Your answer should be one number: the count of lines in these entries that hold the word "style".
┄┄┄┄┄┄┄┄┄┄
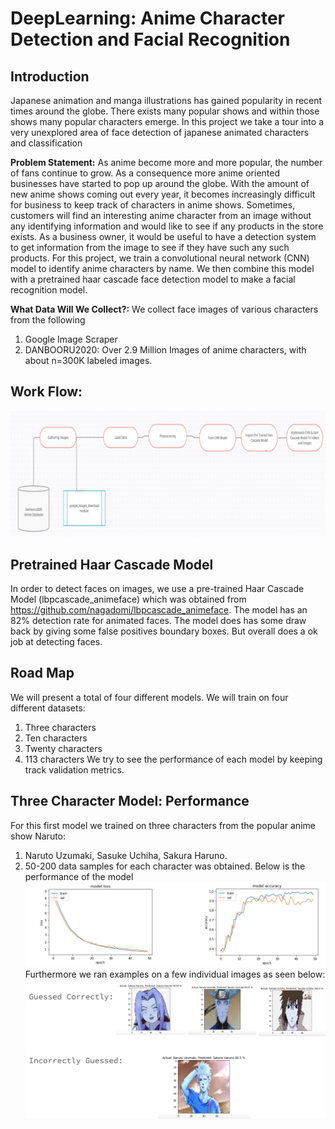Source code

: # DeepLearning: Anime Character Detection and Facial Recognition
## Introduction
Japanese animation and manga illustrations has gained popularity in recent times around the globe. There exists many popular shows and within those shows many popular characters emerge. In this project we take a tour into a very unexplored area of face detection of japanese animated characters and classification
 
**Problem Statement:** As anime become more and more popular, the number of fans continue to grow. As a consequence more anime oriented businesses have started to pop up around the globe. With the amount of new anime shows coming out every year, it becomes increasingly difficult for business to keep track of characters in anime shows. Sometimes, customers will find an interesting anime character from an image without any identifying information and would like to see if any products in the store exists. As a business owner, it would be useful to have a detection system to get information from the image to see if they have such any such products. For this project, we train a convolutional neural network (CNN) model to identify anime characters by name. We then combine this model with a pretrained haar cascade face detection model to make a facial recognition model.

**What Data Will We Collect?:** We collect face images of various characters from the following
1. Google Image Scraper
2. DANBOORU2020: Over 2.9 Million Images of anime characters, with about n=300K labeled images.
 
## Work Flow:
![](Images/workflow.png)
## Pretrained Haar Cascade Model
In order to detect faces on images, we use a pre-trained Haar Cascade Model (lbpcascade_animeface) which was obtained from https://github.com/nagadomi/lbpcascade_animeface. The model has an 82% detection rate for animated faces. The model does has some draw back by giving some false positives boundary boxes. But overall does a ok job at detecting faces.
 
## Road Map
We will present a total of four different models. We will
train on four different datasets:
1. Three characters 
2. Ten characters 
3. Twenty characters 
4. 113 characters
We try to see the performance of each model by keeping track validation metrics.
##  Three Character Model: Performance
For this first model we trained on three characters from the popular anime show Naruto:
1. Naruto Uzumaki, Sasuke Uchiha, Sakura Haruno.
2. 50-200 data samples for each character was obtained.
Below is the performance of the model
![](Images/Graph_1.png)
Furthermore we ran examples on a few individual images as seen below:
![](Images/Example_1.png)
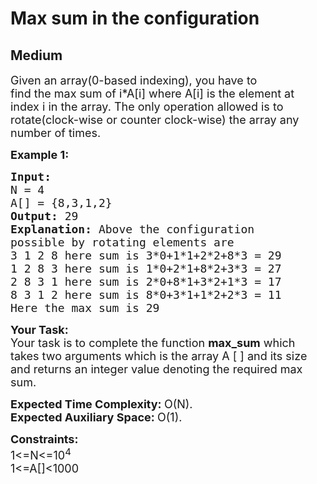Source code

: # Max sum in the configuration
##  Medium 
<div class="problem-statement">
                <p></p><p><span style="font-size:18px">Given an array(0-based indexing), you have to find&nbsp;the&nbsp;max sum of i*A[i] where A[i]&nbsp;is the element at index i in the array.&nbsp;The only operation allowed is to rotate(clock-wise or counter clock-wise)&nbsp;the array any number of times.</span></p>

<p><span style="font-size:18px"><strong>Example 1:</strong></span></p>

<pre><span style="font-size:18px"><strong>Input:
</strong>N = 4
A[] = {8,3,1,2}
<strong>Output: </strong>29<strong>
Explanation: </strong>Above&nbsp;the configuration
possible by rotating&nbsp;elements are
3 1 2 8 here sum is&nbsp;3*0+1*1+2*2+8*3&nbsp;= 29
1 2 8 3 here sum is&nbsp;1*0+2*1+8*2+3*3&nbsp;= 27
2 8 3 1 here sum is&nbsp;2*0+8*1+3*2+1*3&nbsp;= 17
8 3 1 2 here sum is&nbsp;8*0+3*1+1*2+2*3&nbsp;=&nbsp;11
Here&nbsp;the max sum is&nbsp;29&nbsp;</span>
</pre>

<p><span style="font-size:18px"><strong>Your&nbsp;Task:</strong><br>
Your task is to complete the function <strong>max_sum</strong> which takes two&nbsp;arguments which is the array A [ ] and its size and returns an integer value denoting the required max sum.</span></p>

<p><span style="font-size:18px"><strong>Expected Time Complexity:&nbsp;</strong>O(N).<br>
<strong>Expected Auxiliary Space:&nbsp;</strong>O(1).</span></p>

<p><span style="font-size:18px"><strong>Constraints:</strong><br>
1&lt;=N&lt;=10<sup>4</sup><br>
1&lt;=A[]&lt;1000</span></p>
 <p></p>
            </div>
┄┄┄┄┄┄┄┄┄┄
■ SOLUTION ■
6